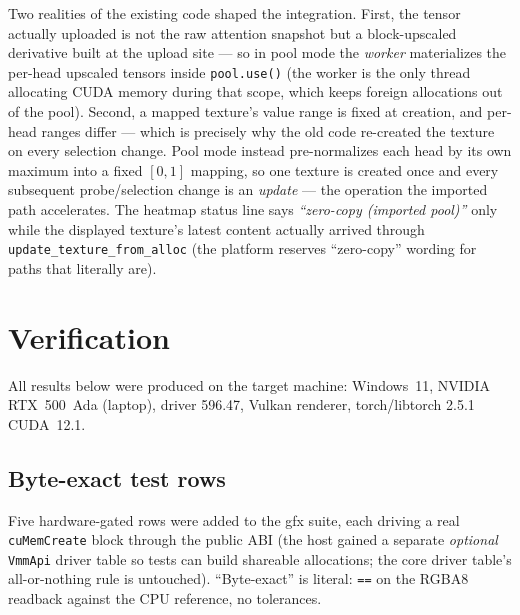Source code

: \documentclass[11pt]{article}
\begin{document}
Two realities of the existing code shaped the integration. First, the tensor
actually uploaded is not the raw attention snapshot but a block-upscaled
derivative built at the upload site --- so in pool mode the \emph{worker}
materializes the per-head upscaled tensors inside \texttt{pool.use()} (the
worker is the only thread allocating CUDA memory during that scope, which
keeps foreign allocations out of the pool). Second, a mapped texture's
value range is fixed at creation, and per-head ranges differ --- which is
precisely why the old code re-created the texture on every selection change.
Pool mode instead pre-normalizes each head by its own maximum into a fixed
$[0,1]$ mapping, so one texture is created once and every subsequent
probe/selection change is an \emph{update} --- the operation the imported
path accelerates. The heatmap status line says
\emph{``zero-copy (imported pool)''} only while the displayed texture's
latest content actually arrived through \texttt{update\_texture\_from\_alloc}
(the platform reserves ``zero-copy'' wording for paths that literally are).

\section{Verification}

All results below were produced on the target machine: Windows~11, NVIDIA
RTX~500~Ada (laptop), driver 596.47, Vulkan renderer, torch/libtorch 2.5.1
CUDA~12.1.

\subsection{Byte-exact test rows}
Five hardware-gated rows were added to the gfx suite, each driving a real
\texttt{cuMemCreate} block through the public ABI (the host gained a separate
\emph{optional} \texttt{VmmApi} driver table so tests can build shareable
allocations; the core driver table's all-or-nothing rule is untouched).
``Byte-exact'' is literal: \texttt{==} on the RGBA8 readback against the CPU
reference, no tolerances.
\end{document}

※ ※ ※

[What the exercise asks] Write out each entry exactly as given, but skip the pictures.

[Output for this task]
Source code

: \documentclass[11pt]{article}
\begin{document}
Two realities of the existing code shaped the integration. First, the tensor
actually uploaded is not the raw attention snapshot but a block-upscaled
derivative built at the upload site --- so in pool mode the \emph{worker}
materializes the per-head upscaled tensors inside \texttt{pool.use()} (the
worker is the only thread allocating CUDA memory during that scope, which
keeps foreign allocations out of the pool). Second, a mapped texture's
value range is fixed at creation, and per-head ranges differ --- which is
precisely why the old code re-created the texture on every selection change.
Pool mode instead pre-normalizes each head by its own maximum into a fixed
$[0,1]$ mapping, so one texture is created once and every subsequent
probe/selection change is an \emph{update} --- the operation the imported
path accelerates. The heatmap status line says
\emph{``zero-copy (imported pool)''} only while the displayed texture's
latest content actually arrived through \texttt{update\_texture\_from\_alloc}
(the platform reserves ``zero-copy'' wording for paths that literally are).

\section{Verification}

All results below were produced on the target machine: Windows~11, NVIDIA
RTX~500~Ada (laptop), driver 596.47, Vulkan renderer, torch/libtorch 2.5.1
CUDA~12.1.

\subsection{Byte-exact test rows}
Five hardware-gated rows were added to the gfx suite, each driving a real
\texttt{cuMemCreate} block through the public ABI (the host gained a separate
\emph{optional} \texttt{VmmApi} driver table so tests can build shareable
allocations; the core driver table's all-or-nothing rule is untouched).
``Byte-exact'' is literal: \texttt{==} on the RGBA8 readback against the CPU
reference, no tolerances.
\end{document}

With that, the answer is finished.